David Dreier, Longtime Chairman of the House Rules Committee, Joins Brookings as Distinguished Fellow

May 23, 2013

Washington, D.C. — David Dreier, chairman of the Annenberg-Dreier Commission, and longtime chairman of the Rules Committee of the U.S. House of Representatives, has joined the Brookings Institution as a distinguished fellow, Brookings President Strobe Talbott announced today.

At Brookings, Dreier will participate in a wide range of events, activities, research projects and conferences.

The Annenberg-Dreier Commission at Sunnylands was launched in February. Dreier brought to Sunnylands a high-profile focus on the greater Pacific, and the political and commercial relations transforming it. The commission will work on concrete steps to advance the free flow of goods, services, capital, ideas and people throughout the region.

“We are honored to welcome Congressman Dreier to Brookings,” said Talbott. “For more than three decades, David has been a leader in Congress and we look forward to drawing on his expertise across a wide range of policy areas, notably including advancing international trade, and strengthening democratic institutions at home and around the world.”

Dreier was first elected to the United States House of Representatives in 1980, where he served until January 2013. In Congress, he served as the youngest—and the first from California—chairman of the Rules Committee, playing a pivotal role in fashioning all legislation for debate in the House. He authored the 1995 congressional reform package that streamlined committee structure, promoted fiscal responsibility, created term limits for committee chairmen and opened committee meetings to the public and press. In 2006, he authored legislation to reform lobbying and ethics laws. Dreier is a longtime advocate of open commerce as an engine of growth and opportunity. During his tenure in Congress, he was a strong ally of both Democratic and Republican administrations in support of passage of free trade agreements.
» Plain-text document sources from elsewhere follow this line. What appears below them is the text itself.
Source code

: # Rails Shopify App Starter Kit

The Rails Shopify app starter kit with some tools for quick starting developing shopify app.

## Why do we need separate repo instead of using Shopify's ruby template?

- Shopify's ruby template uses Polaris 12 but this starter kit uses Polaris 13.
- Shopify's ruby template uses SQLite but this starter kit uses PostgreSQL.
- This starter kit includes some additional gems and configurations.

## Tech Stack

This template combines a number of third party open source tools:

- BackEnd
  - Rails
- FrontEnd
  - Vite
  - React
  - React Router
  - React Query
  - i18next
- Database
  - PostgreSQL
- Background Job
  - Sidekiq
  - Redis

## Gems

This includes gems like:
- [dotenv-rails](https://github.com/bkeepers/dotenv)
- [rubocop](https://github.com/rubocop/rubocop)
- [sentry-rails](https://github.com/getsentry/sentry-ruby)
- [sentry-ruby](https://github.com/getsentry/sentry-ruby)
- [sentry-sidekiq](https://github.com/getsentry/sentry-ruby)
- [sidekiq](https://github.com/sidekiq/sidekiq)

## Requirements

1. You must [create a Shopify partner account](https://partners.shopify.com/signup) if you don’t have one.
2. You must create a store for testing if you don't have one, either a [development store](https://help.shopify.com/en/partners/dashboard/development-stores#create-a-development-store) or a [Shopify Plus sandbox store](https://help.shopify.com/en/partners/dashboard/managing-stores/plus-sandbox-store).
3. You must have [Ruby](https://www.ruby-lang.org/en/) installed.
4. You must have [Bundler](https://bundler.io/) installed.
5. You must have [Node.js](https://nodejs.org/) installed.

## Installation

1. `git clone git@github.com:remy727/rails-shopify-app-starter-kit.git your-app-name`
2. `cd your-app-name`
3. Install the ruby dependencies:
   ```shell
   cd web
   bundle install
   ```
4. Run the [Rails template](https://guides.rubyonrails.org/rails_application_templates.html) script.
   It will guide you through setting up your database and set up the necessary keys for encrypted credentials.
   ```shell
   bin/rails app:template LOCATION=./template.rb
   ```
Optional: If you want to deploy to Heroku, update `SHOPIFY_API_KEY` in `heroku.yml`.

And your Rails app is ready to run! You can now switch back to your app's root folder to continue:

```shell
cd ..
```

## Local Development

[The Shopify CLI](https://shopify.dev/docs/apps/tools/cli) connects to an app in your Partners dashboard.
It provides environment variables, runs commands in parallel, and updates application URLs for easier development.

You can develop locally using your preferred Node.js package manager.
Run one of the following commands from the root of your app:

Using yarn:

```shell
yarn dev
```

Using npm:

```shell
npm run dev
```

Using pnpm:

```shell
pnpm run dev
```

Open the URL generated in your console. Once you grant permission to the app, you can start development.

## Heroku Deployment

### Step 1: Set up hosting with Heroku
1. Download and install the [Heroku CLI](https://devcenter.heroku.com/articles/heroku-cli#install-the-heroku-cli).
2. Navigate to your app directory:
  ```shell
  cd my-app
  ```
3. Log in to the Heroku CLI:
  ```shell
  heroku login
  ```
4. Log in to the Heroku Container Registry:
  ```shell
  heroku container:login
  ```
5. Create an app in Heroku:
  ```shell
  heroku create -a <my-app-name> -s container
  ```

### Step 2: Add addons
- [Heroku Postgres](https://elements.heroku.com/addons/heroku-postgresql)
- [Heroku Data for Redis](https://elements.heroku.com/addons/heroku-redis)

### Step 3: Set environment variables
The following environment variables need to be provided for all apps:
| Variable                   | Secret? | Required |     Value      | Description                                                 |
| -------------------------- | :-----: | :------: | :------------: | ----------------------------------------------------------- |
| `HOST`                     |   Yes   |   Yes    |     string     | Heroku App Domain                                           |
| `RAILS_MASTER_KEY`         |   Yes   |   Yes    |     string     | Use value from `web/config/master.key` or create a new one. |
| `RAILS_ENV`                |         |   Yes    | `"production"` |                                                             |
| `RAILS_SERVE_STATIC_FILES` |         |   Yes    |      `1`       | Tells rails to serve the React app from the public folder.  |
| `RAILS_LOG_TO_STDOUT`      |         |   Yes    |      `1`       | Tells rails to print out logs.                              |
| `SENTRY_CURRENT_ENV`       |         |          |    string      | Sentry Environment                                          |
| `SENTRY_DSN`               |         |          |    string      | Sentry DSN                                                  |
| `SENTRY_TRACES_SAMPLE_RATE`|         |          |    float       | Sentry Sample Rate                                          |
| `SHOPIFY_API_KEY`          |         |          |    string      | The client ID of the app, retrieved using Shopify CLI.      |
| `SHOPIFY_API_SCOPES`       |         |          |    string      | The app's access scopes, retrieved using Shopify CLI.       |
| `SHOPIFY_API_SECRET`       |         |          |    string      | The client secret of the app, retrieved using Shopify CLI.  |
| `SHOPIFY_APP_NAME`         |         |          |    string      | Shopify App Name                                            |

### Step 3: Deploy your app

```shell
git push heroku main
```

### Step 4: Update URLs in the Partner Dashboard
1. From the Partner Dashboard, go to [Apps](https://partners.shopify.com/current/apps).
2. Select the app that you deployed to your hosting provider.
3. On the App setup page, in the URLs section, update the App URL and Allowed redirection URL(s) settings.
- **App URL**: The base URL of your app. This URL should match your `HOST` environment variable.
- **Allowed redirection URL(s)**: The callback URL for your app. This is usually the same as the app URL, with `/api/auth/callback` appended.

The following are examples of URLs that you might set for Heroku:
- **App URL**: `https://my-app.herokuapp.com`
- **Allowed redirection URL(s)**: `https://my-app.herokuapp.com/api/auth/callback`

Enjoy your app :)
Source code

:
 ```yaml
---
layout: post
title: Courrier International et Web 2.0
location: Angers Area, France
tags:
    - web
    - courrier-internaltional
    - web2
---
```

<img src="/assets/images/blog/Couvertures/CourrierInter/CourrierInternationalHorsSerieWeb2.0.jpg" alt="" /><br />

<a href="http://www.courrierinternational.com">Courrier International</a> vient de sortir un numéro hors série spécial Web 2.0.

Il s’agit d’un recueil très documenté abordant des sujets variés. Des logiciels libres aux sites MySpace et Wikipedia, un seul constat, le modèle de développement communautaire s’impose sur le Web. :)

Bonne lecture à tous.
He is a member of the Council on Foreign Relations and serves on the board of the International Republican Institute. Dreier is the founding chairman of the bipartisan House Democracy Partnership, which works directly with legislatures in 17 countries around the globe, helping to build institutions in new and re-emerging democracies. Additionally, he was the founding chair of the Congressional Trade Working Group that has built support for trade agreements for more than twenty years.

Dreier received his B.A. from Claremont McKenna College in 1975 and his M.A. in American government from Claremont Graduate University the following year.

Brookings’s distinguished fellows are individuals of particularly noteworthy distinction whose work across several fields of public policy puts them at the pinnacle of worldwide research and policy impact. Distinguished fellows are actively engaged in the life of the Institution, often with more than one of Brookings’s five research programs. In assuming the title, Congressman Dreier joins Jean-David Levitte, former French ambassador to the United States; Sadako Ogata, former president of the Japan International Cooperation Agency (JICA) and United Nations high commissioner for refugees; Jon Huntsman, former ambassador to China and Singapore and governor of Utah; Donna Shalala, president of the University of Miami and former U.S. secretary of health and human services; Itamar Rabinovich, an Israeli diplomat, scholar, and university president; Ed Rendell, former governor of Pennsylvania; Thomas Pickering, a career U.S. ambassador and former under secretary of state for political affairs; and Javier Solana, former secretary general of NATO and the European Union’s high representative for foreign and security policy.